In the original algorithm, we're given access to an oracle implementing a function $f$ such that one of these two cases is true:

  • For all $i\in\{0,1\}^n$, $f(i)=f(0)$ (that is, $f$ is constant)
  • For exactly half of the bitstrings $i\in\{0,1\}^n$, $f(i)$ is equal to $1$. For the other half, it's equal to $0$.

Now, in your case, you're given access to $f$ such that one of these cases is true:

  • For all $i\in\{0,1\}^{n-1}$, $f(0\parallel i)=0$ et $f(1\parallel i)=1$, where $\parallel$ denotes concatenation.

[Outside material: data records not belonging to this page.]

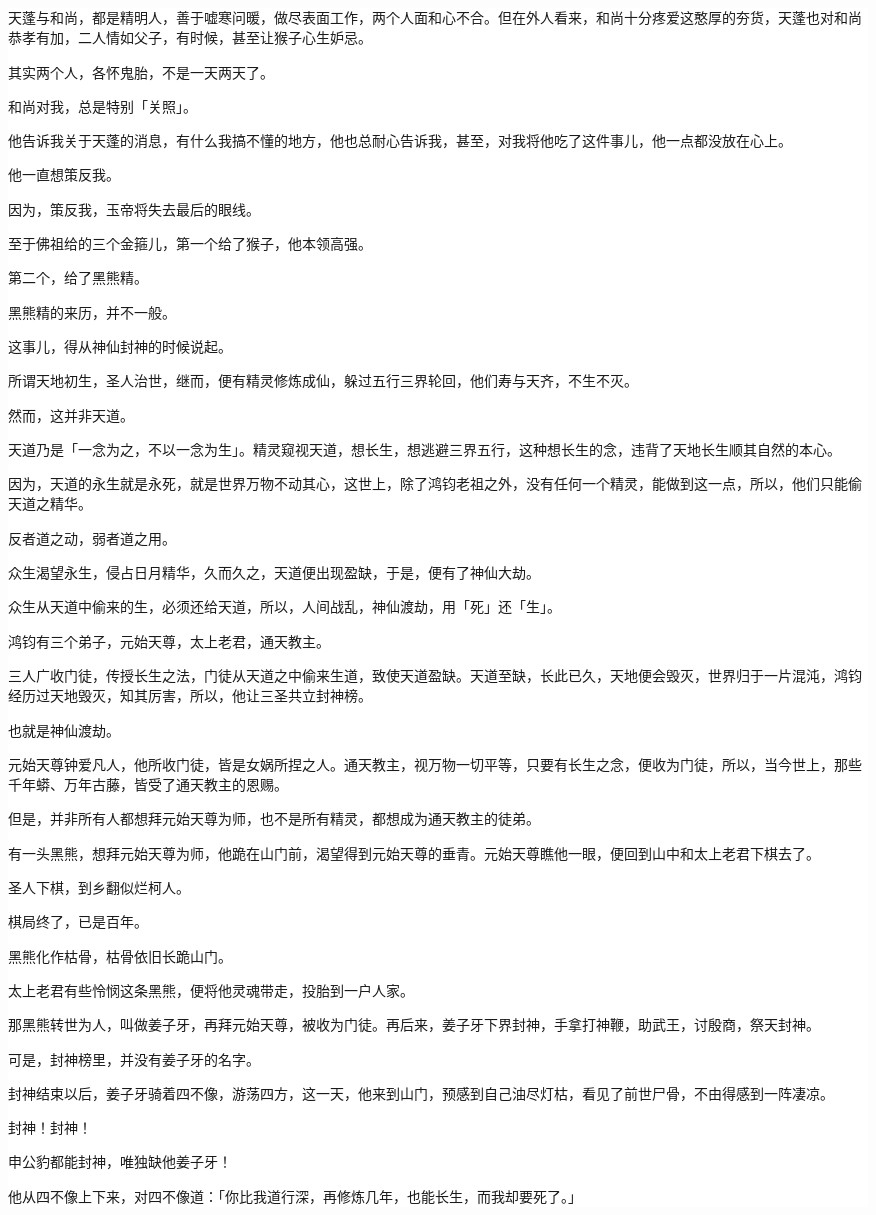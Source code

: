 天蓬与和尚，都是精明人，善于嘘寒问暖，做尽表面工作，两个人面和心不合。但在外人看来，和尚十分疼爱这憨厚的夯货，天蓬也对和尚恭孝有加，二人情如父子，有时候，甚至让猴子心生妒忌。

其实两个人，各怀鬼胎，不是一天两天了。

和尚对我，总是特别「关照」。

他告诉我关于天蓬的消息，有什么我搞不懂的地方，他也总耐心告诉我，甚至，对我将他吃了这件事儿，他一点都没放在心上。

他一直想策反我。

因为，策反我，玉帝将失去最后的眼线。

至于佛祖给的三个金箍儿，第一个给了猴子，他本领高强。

第二个，给了黑熊精。

黑熊精的来历，并不一般。

这事儿，得从神仙封神的时候说起。

所谓天地初生，圣人治世，继而，便有精灵修炼成仙，躲过五行三界轮回，他们寿与天齐，不生不灭。

然而，这并非天道。

天道乃是「一念为之，不以一念为生」。精灵窥视天道，想长生，想逃避三界五行，这种想长生的念，违背了天地长生顺其自然的本心。

因为，天道的永生就是永死，就是世界万物不动其心，这世上，除了鸿钧老祖之外，没有任何一个精灵，能做到这一点，所以，他们只能偷天道之精华。

反者道之动，弱者道之用。

众生渴望永生，侵占日月精华，久而久之，天道便出现盈缺，于是，便有了神仙大劫。

众生从天道中偷来的生，必须还给天道，所以，人间战乱，神仙渡劫，用「死」还「生」。

鸿钧有三个弟子，元始天尊，太上老君，通天教主。

三人广收门徒，传授长生之法，门徒从天道之中偷来生道，致使天道盈缺。天道至缺，长此已久，天地便会毁灭，世界归于一片混沌，鸿钧经历过天地毁灭，知其厉害，所以，他让三圣共立封神榜。

也就是神仙渡劫。

元始天尊钟爱凡人，他所收门徒，皆是女娲所捏之人。通天教主，视万物一切平等，只要有长生之念，便收为门徒，所以，当今世上，那些千年蟒、万年古藤，皆受了通天教主的恩赐。

但是，并非所有人都想拜元始天尊为师，也不是所有精灵，都想成为通天教主的徒弟。

有一头黑熊，想拜元始天尊为师，他跪在山门前，渴望得到元始天尊的垂青。元始天尊瞧他一眼，便回到山中和太上老君下棋去了。

圣人下棋，到乡翻似烂柯人。

棋局终了，已是百年。

黑熊化作枯骨，枯骨依旧长跪山门。

太上老君有些怜悯这条黑熊，便将他灵魂带走，投胎到一户人家。

那黑熊转世为人，叫做姜子牙，再拜元始天尊，被收为门徒。再后来，姜子牙下界封神，手拿打神鞭，助武王，讨殷商，祭天封神。

可是，封神榜里，并没有姜子牙的名字。

封神结束以后，姜子牙骑着四不像，游荡四方，这一天，他来到山门，预感到自己油尽灯枯，看见了前世尸骨，不由得感到一阵凄凉。

封神！封神！

申公豹都能封神，唯独缺他姜子牙！

他从四不像上下来，对四不像道：「你比我道行深，再修炼几年，也能长生，而我却要死了。」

This corresponds to the fact that $f$ is equal to $0$ on the first half of the bitstrings, and to $1$ on the second half of the bitstrings.
  • The number of bitstrings $i\in\{0,1\}^{n-1}$ such that $f(0\parallel i)=1$ is equal to the number of bitstrings $i\in\{0,1\}^{n-1}$ such that $f(1\parallel i)=0$.

Now, define $g(i)=f(i)\oplus i_0$, where $\oplus$ denotes the XOR and $i_0$ is the first bit of $i$. The questions you should ask yourself are:

  • What does $g$ looks like in both cases?
  • How to implement an oracular access to $g$ being given an oracular access to $f$?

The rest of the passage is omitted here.